## Exercise directions
Omitting all images, output the entries that follow exactly as written.

## Records from a dataset
========================

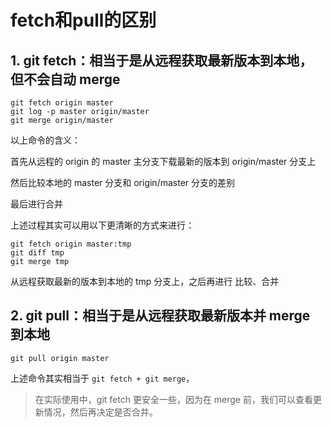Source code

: # fetch和pull的区别

## 1. git fetch：相当于是从远程获取最新版本到本地，但不会自动 merge 



```
git fetch origin master
git log -p master origin/master
git merge origin/master
```

以上命令的含义：

首先从远程的 origin 的 master 主分支下载最新的版本到 origin/master 分支上

然后比较本地的 master 分支和 origin/master 分支的差别

最后进行合并

上述过程其实可以用以下更清晰的方式来进行：

```
git fetch origin master:tmp
git diff tmp
git merge tmp
```

从远程获取最新的版本到本地的 tmp 分支上，之后再进行 比较、合并

## 2. git pull：相当于是从远程获取最新版本并 merge 到本地 



```
git pull origin master
```

上述命令其实相当于 `git fetch + git merge`，

> 在实际使用中，git fetch 更安全一些，因为在 merge 前，我们可以查看更新情况，然后再决定是否合并。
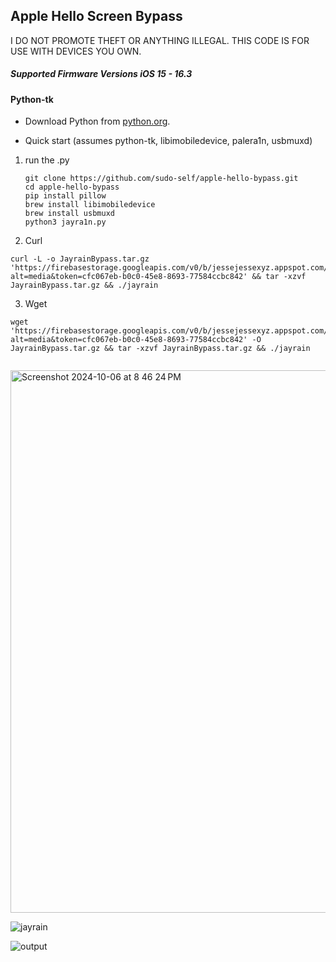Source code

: ## Apple Hello Screen Bypass

I DO NOT PROMOTE THEFT OR ANYTHING ILLEGAL. THIS CODE IS FOR USE WITH DEVICES YOU OWN.

##### Supported Firmware Versions iOS 15 - 16.3 

#### Python-tk

   - Download Python from [python.org](https://www.python.org/downloads/).

   - Quick start (assumes python-tk, libimobiledevice, palera1n, usbmuxd)

1. run the .py
   
   ```
   git clone https://github.com/sudo-self/apple-hello-bypass.git
   cd apple-hello-bypass
   pip install pillow
   brew install libimobiledevice
   brew install usbmuxd
   python3 jayra1n.py
   ```

2. Curl
    
 ```
curl -L -o JayrainBypass.tar.gz 'https://firebasestorage.googleapis.com/v0/b/jessejessexyz.appspot.com/o/JayrainBypass.tar.gz?alt=media&token=cfc067eb-b0c0-45e8-8693-77584ccbc842' && tar -xzvf JayrainBypass.tar.gz && ./jayrain

 ```
3. Wget
    
 ```
wget 'https://firebasestorage.googleapis.com/v0/b/jessejessexyz.appspot.com/o/JayrainBypass.tar.gz?alt=media&token=cfc067eb-b0c0-45e8-8693-77584ccbc842' -O JayrainBypass.tar.gz && tar -xzvf JayrainBypass.tar.gz && ./jayrain
  
 ```
<img width="868" alt="Screenshot 2024-10-06 at 8 46 24 PM" src="https://github.com/user-attachments/assets/0146135c-a488-440b-98d6-c6e4cb8f1a5d">

![jayrain](https://github.com/user-attachments/assets/16c66b67-0463-4b73-bd92-fb90850ddad8)

![output](https://github.com/user-attachments/assets/3b532ac8-24f6-4766-948a-d3b2e6c7c28b)












          
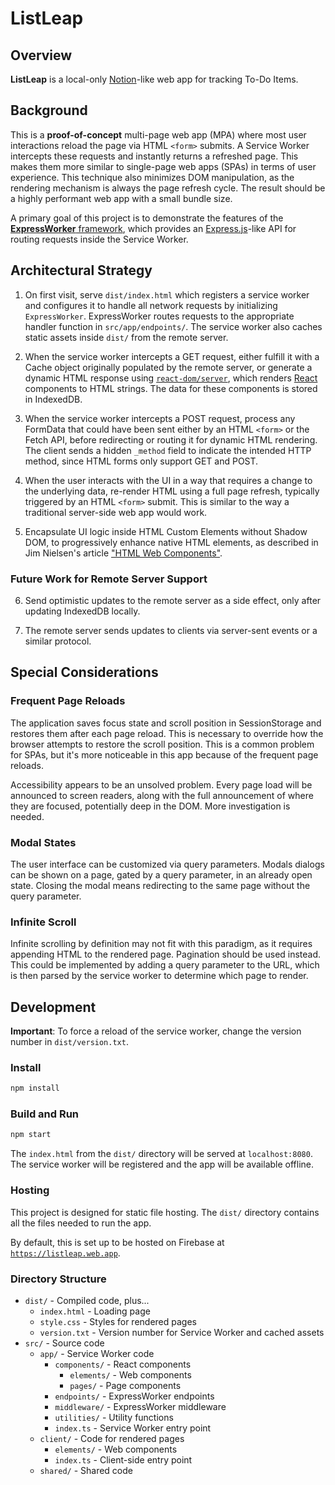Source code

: # ListLeap

## Overview

**ListLeap** is a local-only [Notion](https://www.notion.so/)-like web app for
tracking To-Do Items.

## Background

This is a **proof-of-concept** multi-page web app (MPA) where most user
interactions reload the page via HTML `<form>` submits. A Service Worker
intercepts these requests and instantly returns a refreshed page. This makes
them more similar to single-page web apps (SPAs) in terms of user experience.
This technique also minimizes DOM manipulation, as the rendering mechanism is
always the page refresh cycle. The result should be a highly performant web app
with a small bundle size.

A primary goal of this project is to demonstrate the features of the
[**ExpressWorker** framework](https://github.com/michaelcpuckett/express-worker),
which provides an [Express.js](https://expressjs.com/)-like API for routing
requests inside the Service Worker.

## Architectural Strategy

1. On first visit, serve `dist/index.html` which registers a service worker and
   configures it to handle all network requests by initializing `ExpressWorker`.
   ExpressWorker routes requests to the appropriate handler function in
   `src/app/endpoints/`. The service worker also caches static assets inside
   `dist/` from the remote server.

2. When the service worker intercepts a GET request, either fulfill it with a
   Cache object originally populated by the remote server, or generate a dynamic
   HTML response using
   [`react-dom/server`](https://react.dev/reference/react-dom/server), which
   renders [React](https://reactjs.org/) components to HTML strings. The data
   for these components is stored in IndexedDB.

3. When the service worker intercepts a POST request, process any FormData that
   could have been sent either by an HTML `<form>` or the Fetch API, before
   redirecting or routing it for dynamic HTML rendering. The client sends a
   hidden `_method` field to indicate the intended HTTP method, since HTML forms
   only support GET and POST.

4. When the user interacts with the UI in a way that requires a change to the
   underlying data, re-render HTML using a full page refresh, typically
   triggered by an HTML `<form>` submit. This is similar to the way a
   traditional server-side web app would work.

5. Encapsulate UI logic inside HTML Custom Elements without Shadow DOM, to
   progressively enhance native HTML elements, as described in Jim Nielsen's
   article
   ["HTML Web Components"](https://blog.jim-nielsen.com/2023/html-web-components/).

### Future Work for Remote Server Support

6. Send optimistic updates to the remote server as a side effect, only after
   updating IndexedDB locally.

7. The remote server sends updates to clients via server-sent events or a
   similar protocol.

## Special Considerations

### Frequent Page Reloads

The application saves focus state and scroll position in SessionStorage and
restores them after each page reload. This is necessary to override how the
browser attempts to restore the scroll position. This is a common problem for
SPAs, but it's more noticeable in this app because of the frequent page reloads.

Accessibility appears to be an unsolved problem. Every page load will be
announced to screen readers, along with the full announcement of where they are
focused, potentially deep in the DOM. More investigation is needed.

### Modal States

The user interface can be customized via query parameters. Modals dialogs can be
shown on a page, gated by a query parameter, in an already open state. Closing
the modal means redirecting to the same page without the query parameter.

### Infinite Scroll

Infinite scrolling by definition may not fit with this paradigm, as it requires
appending HTML to the rendered page. Pagination should be used instead. This
could be implemented by adding a query parameter to the URL, which is then
parsed by the service worker to determine which page to render.

## Development

**Important**: To force a reload of the service worker, change the version
number in `dist/version.txt`.

### Install

```sh
npm install
```

### Build and Run

```sh
npm start
```

The `index.html` from the `dist/` directory will be served at `localhost:8080`.
The service worker will be registered and the app will be available offline.

### Hosting

This project is designed for static file hosting. The `dist/` directory contains
all the files needed to run the app.

By default, this is set up to be hosted on Firebase at
[`https://listleap.web.app`](https://listleap.web.app).

### Directory Structure

- `dist/` - Compiled code, plus...
  - `index.html` - Loading page
  - `style.css` - Styles for rendered pages
  - `version.txt` - Version number for Service Worker and cached assets
- `src/` - Source code
  - `app/` - Service Worker code
    - `components/` - React components
      - `elements/` - Web components
      - `pages/` - Page components
    - `endpoints/` - ExpressWorker endpoints
    - `middleware/` - ExpressWorker middleware
    - `utilities/` - Utility functions
    - `index.ts` - Service Worker entry point
  - `client/` - Code for rendered pages
    - `elements/` - Web components
    - `index.ts` - Client-side entry point
  - `shared/` - Shared code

========================

## Answer to this task
Source code

: # fetch和pull的区别

## 1. git fetch：相当于是从远程获取最新版本到本地，但不会自动 merge 



```
git fetch origin master
git log -p master origin/master
git merge origin/master
```

以上命令的含义：

首先从远程的 origin 的 master 主分支下载最新的版本到 origin/master 分支上

然后比较本地的 master 分支和 origin/master 分支的差别

最后进行合并

上述过程其实可以用以下更清晰的方式来进行：

```
git fetch origin master:tmp
git diff tmp
git merge tmp
```

从远程获取最新的版本到本地的 tmp 分支上，之后再进行 比较、合并

## 2. git pull：相当于是从远程获取最新版本并 merge 到本地 



```
git pull origin master
```

上述命令其实相当于 `git fetch + git merge`，

> 在实际使用中，git fetch 更安全一些，因为在 merge 前，我们可以查看更新情况，然后再决定是否合并。
Source code

: ## Apple Hello Screen Bypass

I DO NOT PROMOTE THEFT OR ANYTHING ILLEGAL. THIS CODE IS FOR USE WITH DEVICES YOU OWN.

##### Supported Firmware Versions iOS 15 - 16.3 

#### Python-tk

   - Download Python from [python.org](https://www.python.org/downloads/).

   - Quick start (assumes python-tk, libimobiledevice, palera1n, usbmuxd)

1. run the .py
   
   ```
   git clone https://github.com/sudo-self/apple-hello-bypass.git
   cd apple-hello-bypass
   pip install pillow
   brew install libimobiledevice
   brew install usbmuxd
   python3 jayra1n.py
   ```

2. Curl
    
 ```
curl -L -o JayrainBypass.tar.gz 'https://firebasestorage.googleapis.com/v0/b/jessejessexyz.appspot.com/o/JayrainBypass.tar.gz?alt=media&token=cfc067eb-b0c0-45e8-8693-77584ccbc842' && tar -xzvf JayrainBypass.tar.gz && ./jayrain

 ```
3. Wget
    
 ```
wget 'https://firebasestorage.googleapis.com/v0/b/jessejessexyz.appspot.com/o/JayrainBypass.tar.gz?alt=media&token=cfc067eb-b0c0-45e8-8693-77584ccbc842' -O JayrainBypass.tar.gz && tar -xzvf JayrainBypass.tar.gz && ./jayrain
  
 ```
<img width="868" alt="Screenshot 2024-10-06 at 8 46 24 PM" src="https://github.com/user-attachments/assets/0146135c-a488-440b-98d6-c6e4cb8f1a5d">

![jayrain](https://github.com/user-attachments/assets/16c66b67-0463-4b73-bd92-fb90850ddad8)

![output](https://github.com/user-attachments/assets/3b532ac8-24f6-4766-948a-d3b2e6c7c28b)












          
Source code

: # ListLeap

## Overview

**ListLeap** is a local-only [Notion](https://www.notion.so/)-like web app for
tracking To-Do Items.

## Background

This is a **proof-of-concept** multi-page web app (MPA) where most user
interactions reload the page via HTML `<form>` submits. A Service Worker
intercepts these requests and instantly returns a refreshed page. This makes
them more similar to single-page web apps (SPAs) in terms of user experience.
This technique also minimizes DOM manipulation, as the rendering mechanism is
always the page refresh cycle. The result should be a highly performant web app
with a small bundle size.

A primary goal of this project is to demonstrate the features of the
[**ExpressWorker** framework](https://github.com/michaelcpuckett/express-worker),
which provides an [Express.js](https://expressjs.com/)-like API for routing
requests inside the Service Worker.

## Architectural Strategy

1. On first visit, serve `dist/index.html` which registers a service worker and
   configures it to handle all network requests by initializing `ExpressWorker`.
   ExpressWorker routes requests to the appropriate handler function in
   `src/app/endpoints/`. The service worker also caches static assets inside
   `dist/` from the remote server.

2. When the service worker intercepts a GET request, either fulfill it with a
   Cache object originally populated by the remote server, or generate a dynamic
   HTML response using
   [`react-dom/server`](https://react.dev/reference/react-dom/server), which
   renders [React](https://reactjs.org/) components to HTML strings. The data
   for these components is stored in IndexedDB.

3. When the service worker intercepts a POST request, process any FormData that
   could have been sent either by an HTML `<form>` or the Fetch API, before
   redirecting or routing it for dynamic HTML rendering. The client sends a
   hidden `_method` field to indicate the intended HTTP method, since HTML forms
   only support GET and POST.

4. When the user interacts with the UI in a way that requires a change to the
   underlying data, re-render HTML using a full page refresh, typically
   triggered by an HTML `<form>` submit. This is similar to the way a
   traditional server-side web app would work.

5. Encapsulate UI logic inside HTML Custom Elements without Shadow DOM, to
   progressively enhance native HTML elements, as described in Jim Nielsen's
   article
   ["HTML Web Components"](https://blog.jim-nielsen.com/2023/html-web-components/).

### Future Work for Remote Server Support

6. Send optimistic updates to the remote server as a side effect, only after
   updating IndexedDB locally.

7. The remote server sends updates to clients via server-sent events or a
   similar protocol.

## Special Considerations

### Frequent Page Reloads

The application saves focus state and scroll position in SessionStorage and
restores them after each page reload. This is necessary to override how the
browser attempts to restore the scroll position. This is a common problem for
SPAs, but it's more noticeable in this app because of the frequent page reloads.

Accessibility appears to be an unsolved problem. Every page load will be
announced to screen readers, along with the full announcement of where they are
focused, potentially deep in the DOM. More investigation is needed.

### Modal States

The user interface can be customized via query parameters. Modals dialogs can be
shown on a page, gated by a query parameter, in an already open state. Closing
the modal means redirecting to the same page without the query parameter.

### Infinite Scroll

Infinite scrolling by definition may not fit with this paradigm, as it requires
appending HTML to the rendered page. Pagination should be used instead. This
could be implemented by adding a query parameter to the URL, which is then
parsed by the service worker to determine which page to render.

## Development

**Important**: To force a reload of the service worker, change the version
number in `dist/version.txt`.

### Install

```sh
npm install
```

### Build and Run

```sh
npm start
```

The `index.html` from the `dist/` directory will be served at `localhost:8080`.
The service worker will be registered and the app will be available offline.

### Hosting

This project is designed for static file hosting. The `dist/` directory contains
all the files needed to run the app.

By default, this is set up to be hosted on Firebase at
[`https://listleap.web.app`](https://listleap.web.app).

### Directory Structure

- `dist/` - Compiled code, plus...
  - `index.html` - Loading page
  - `style.css` - Styles for rendered pages
  - `version.txt` - Version number for Service Worker and cached assets
- `src/` - Source code
  - `app/` - Service Worker code
    - `components/` - React components
      - `elements/` - Web components
      - `pages/` - Page components
    - `endpoints/` - ExpressWorker endpoints
    - `middleware/` - ExpressWorker middleware
    - `utilities/` - Utility functions
    - `index.ts` - Service Worker entry point
  - `client/` - Code for rendered pages
    - `elements/` - Web components
    - `index.ts` - Client-side entry point
  - `shared/` - Shared code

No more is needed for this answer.